Exercise description: Beginning with the line that holds "## 60 Adventure" in the data below, give again every line through the one that holds "The different types", exactly as written.

Data provided:
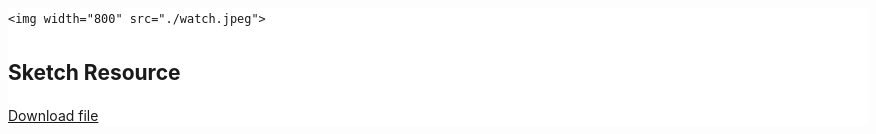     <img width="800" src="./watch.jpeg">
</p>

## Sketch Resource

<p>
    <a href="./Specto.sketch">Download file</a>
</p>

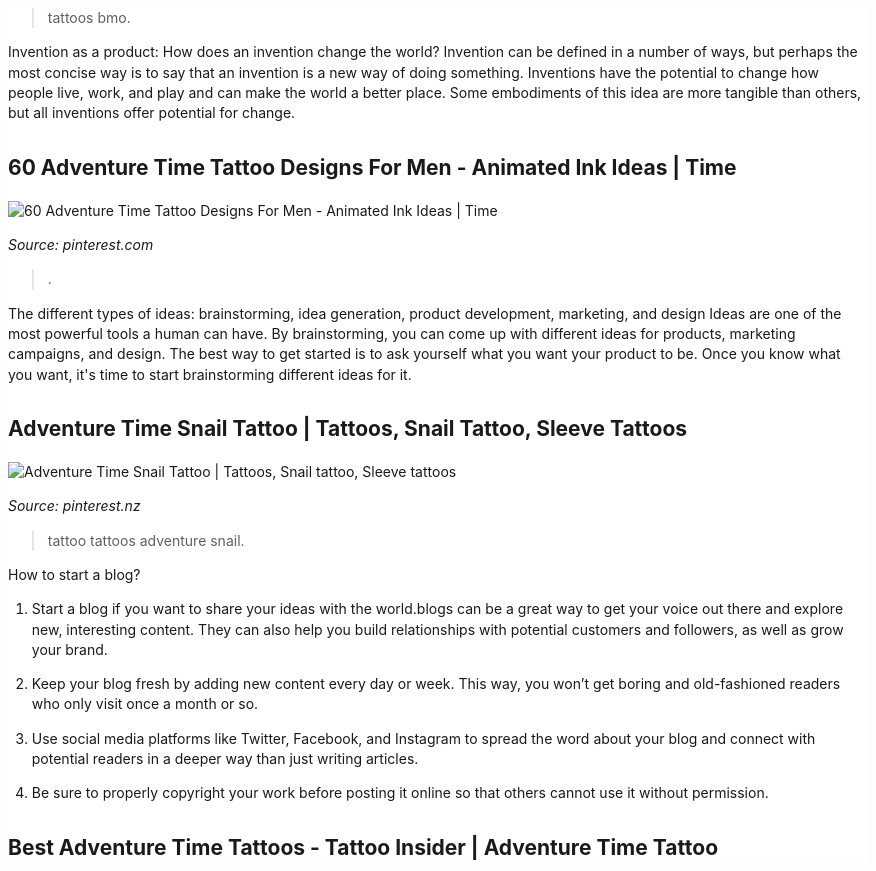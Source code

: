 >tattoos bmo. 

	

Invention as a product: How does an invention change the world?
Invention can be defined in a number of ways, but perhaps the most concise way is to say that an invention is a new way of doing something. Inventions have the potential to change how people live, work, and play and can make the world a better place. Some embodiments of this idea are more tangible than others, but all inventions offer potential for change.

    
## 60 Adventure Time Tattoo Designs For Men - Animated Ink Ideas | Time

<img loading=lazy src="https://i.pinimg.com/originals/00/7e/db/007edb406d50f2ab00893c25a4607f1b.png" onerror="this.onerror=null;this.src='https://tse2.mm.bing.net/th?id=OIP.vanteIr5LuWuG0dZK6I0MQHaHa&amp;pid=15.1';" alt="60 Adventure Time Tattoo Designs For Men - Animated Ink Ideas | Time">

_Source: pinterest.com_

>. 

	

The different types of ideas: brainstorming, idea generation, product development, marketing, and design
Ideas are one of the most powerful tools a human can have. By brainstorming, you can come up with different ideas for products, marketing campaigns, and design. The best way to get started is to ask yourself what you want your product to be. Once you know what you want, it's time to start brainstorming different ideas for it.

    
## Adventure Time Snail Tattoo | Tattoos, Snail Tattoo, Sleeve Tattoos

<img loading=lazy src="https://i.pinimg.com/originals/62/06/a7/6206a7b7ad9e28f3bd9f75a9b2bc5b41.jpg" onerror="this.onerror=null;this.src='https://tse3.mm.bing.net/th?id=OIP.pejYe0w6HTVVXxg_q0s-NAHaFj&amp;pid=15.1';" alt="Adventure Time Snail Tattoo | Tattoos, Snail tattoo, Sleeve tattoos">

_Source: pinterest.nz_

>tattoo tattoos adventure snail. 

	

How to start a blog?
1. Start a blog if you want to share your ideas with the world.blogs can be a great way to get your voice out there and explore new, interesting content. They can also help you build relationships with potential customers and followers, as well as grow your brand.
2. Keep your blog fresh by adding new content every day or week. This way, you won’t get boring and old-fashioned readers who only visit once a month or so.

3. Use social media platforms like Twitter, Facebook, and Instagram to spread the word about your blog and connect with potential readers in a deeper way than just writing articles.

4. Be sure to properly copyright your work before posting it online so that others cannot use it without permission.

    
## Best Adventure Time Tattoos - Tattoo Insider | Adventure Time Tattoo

==

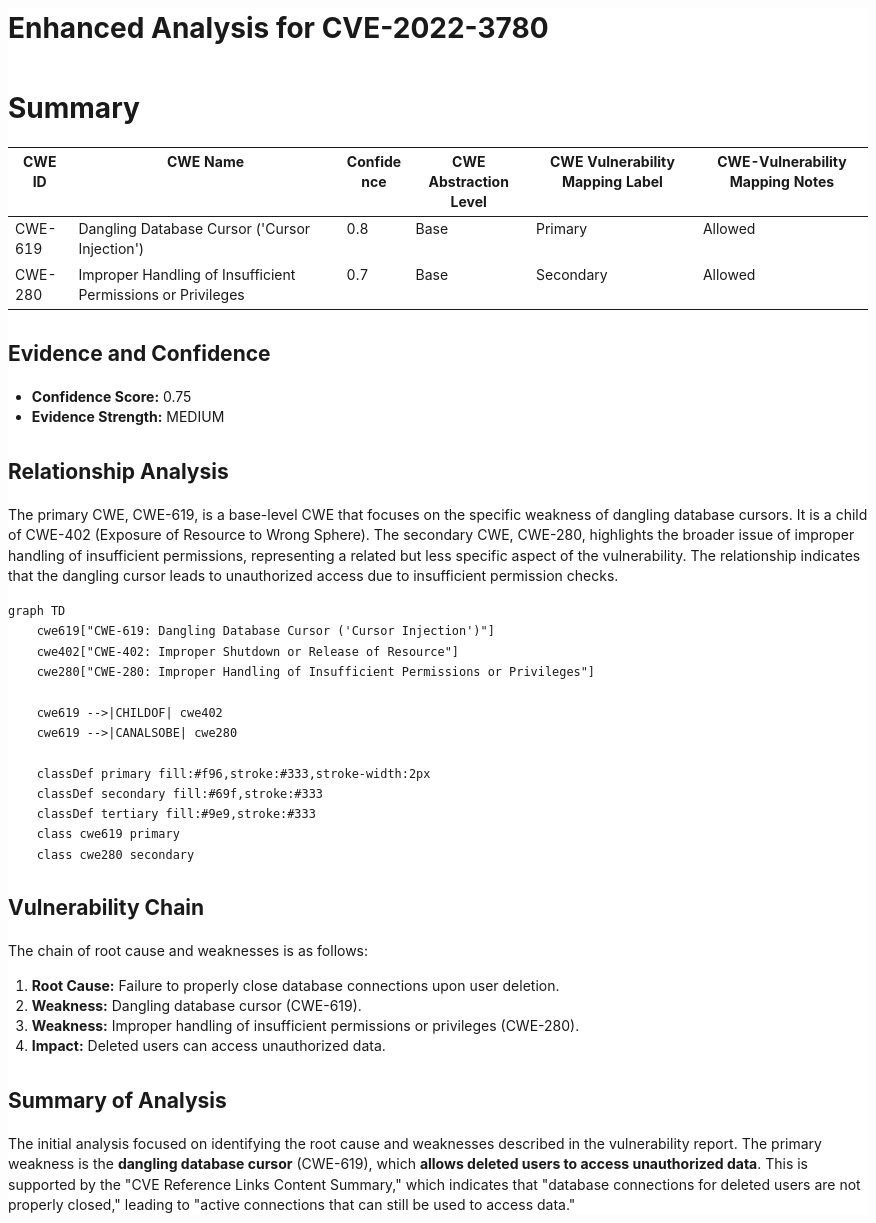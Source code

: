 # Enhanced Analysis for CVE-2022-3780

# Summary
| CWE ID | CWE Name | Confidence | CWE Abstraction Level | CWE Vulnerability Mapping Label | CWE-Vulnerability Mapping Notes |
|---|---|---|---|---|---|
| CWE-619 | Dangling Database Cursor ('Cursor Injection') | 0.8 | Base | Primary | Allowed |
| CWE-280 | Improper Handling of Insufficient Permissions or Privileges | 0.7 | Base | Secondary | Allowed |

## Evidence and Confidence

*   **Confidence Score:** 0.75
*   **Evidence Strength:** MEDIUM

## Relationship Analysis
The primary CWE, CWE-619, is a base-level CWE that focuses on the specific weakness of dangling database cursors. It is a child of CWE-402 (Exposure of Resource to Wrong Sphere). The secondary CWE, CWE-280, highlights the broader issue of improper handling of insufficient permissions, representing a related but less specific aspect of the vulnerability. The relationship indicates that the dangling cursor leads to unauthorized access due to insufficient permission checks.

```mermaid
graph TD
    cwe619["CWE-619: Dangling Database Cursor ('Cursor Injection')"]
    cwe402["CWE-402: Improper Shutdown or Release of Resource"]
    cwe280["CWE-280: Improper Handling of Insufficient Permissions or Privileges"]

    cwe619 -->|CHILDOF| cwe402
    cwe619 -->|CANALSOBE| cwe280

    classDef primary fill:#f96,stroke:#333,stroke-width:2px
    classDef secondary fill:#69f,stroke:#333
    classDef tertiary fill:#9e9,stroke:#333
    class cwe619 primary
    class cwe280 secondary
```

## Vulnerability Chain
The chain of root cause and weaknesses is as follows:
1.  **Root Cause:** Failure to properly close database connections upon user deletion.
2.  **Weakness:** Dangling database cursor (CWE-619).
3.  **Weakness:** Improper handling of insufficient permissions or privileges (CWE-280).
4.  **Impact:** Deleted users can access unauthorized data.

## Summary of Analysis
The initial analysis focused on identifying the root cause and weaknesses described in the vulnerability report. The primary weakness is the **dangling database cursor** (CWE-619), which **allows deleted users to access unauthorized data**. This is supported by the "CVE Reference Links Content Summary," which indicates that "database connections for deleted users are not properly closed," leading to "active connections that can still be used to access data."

Answer to this task:
## 60 Adventure Time Tattoo Designs For Men - Animated Ink Ideas | Time

<img loading=lazy src="https://i.pinimg.com/originals/00/7e/db/007edb406d50f2ab00893c25a4607f1b.png" onerror="this.onerror=null;this.src='https://tse2.mm.bing.net/th?id=OIP.vanteIr5LuWuG0dZK6I0MQHaHa&amp;pid=15.1';" alt="60 Adventure Time Tattoo Designs For Men - Animated Ink Ideas | Time">

_Source: pinterest.com_

>. 

	

The different types of ideas: brainstorming, idea generation, product development, marketing, and design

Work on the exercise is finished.